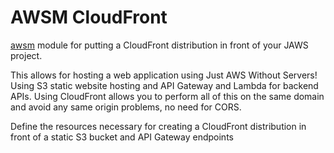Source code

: # AWSM CloudFront
[awsm](https://github.com/awsm-org/awsm) module for putting a CloudFront distribution in front of your JAWS project.

This allows for hosting a web application using Just AWS Without Servers! Using S3 static website hosting and API 
Gateway and Lambda for backend APIs. Using CloudFront allows you to perform all of this on the same domain and avoid
any same origin problems, no need for CORS.

Define the resources necessary for creating a CloudFront distribution in front of a static S3 bucket and API Gateway endpoints
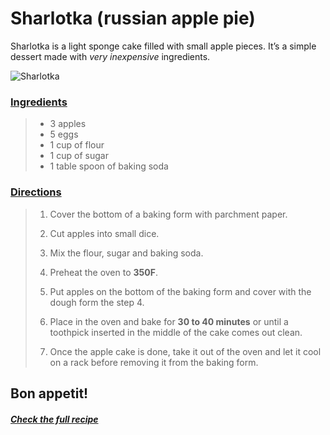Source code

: # Sharlotka (russian apple pie)

Sharlotka is a light sponge cake filled with small apple pieces. It’s a simple dessert made with _very inexpensive_ ingredients.

![Sharlotka](https://static.1000.menu/img/content/19669/sharlotka-v-multivarke_1490691587_1_max.jpg)

### <u>Ingredients</u>

>*  3 apples
>*  5 eggs
>*  1 cup of flour
>*  1 cup of sugar
>*  1 table spoon of baking soda

### <u>Directions</u>

>1. Cover the bottom of a baking form with parchment paper. 
>
>2. Cut apples into small dice. 
>
>3. Mix the flour, sugar and baking soda. 
>
>4. Preheat the oven to **350F**.
>
>5. Put apples on the bottom of the baking form and cover with the dough form the step 4. 
>
>6. Place in the oven and bake for **30 to 40 minutes** or until a toothpick inserted in the middle of the cake comes out clean.
>
>7. Once the apple cake is done, take it out of the oven and let it cool on a rack before removing it from the baking form.

## Bon appetit!

##### [Check the full recipe]([https://www.curiouscuisiniere.com/sharlotka-russian-apple-cake/](https://www.curiouscuisiniere.com/sharlotka-russian-apple-cake/))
+ + +
**ACTIVITY:**
Only the lines from where the data begins to the line with "Sharlotka is a", both of them included, should be reproduced word for word; no pictures.

**RESULT FOR THIS EXERCISE:**
Source code

: # AWSM CloudFront
[awsm](https://github.com/awsm-org/awsm) module for putting a CloudFront distribution in front of your JAWS project.

This allows for hosting a web application using Just AWS Without Servers! Using S3 static website hosting and API 
Gateway and Lambda for backend APIs. Using CloudFront allows you to perform all of this on the same domain and avoid
any same origin problems, no need for CORS.

Define the resources necessary for creating a CloudFront distribution in front of a static S3 bucket and API Gateway endpoints
Source code

: # Sharlotka (russian apple pie)

Sharlotka is a light sponge cake filled with small apple pieces. It’s a simple dessert made with _very inexpensive_ ingredients.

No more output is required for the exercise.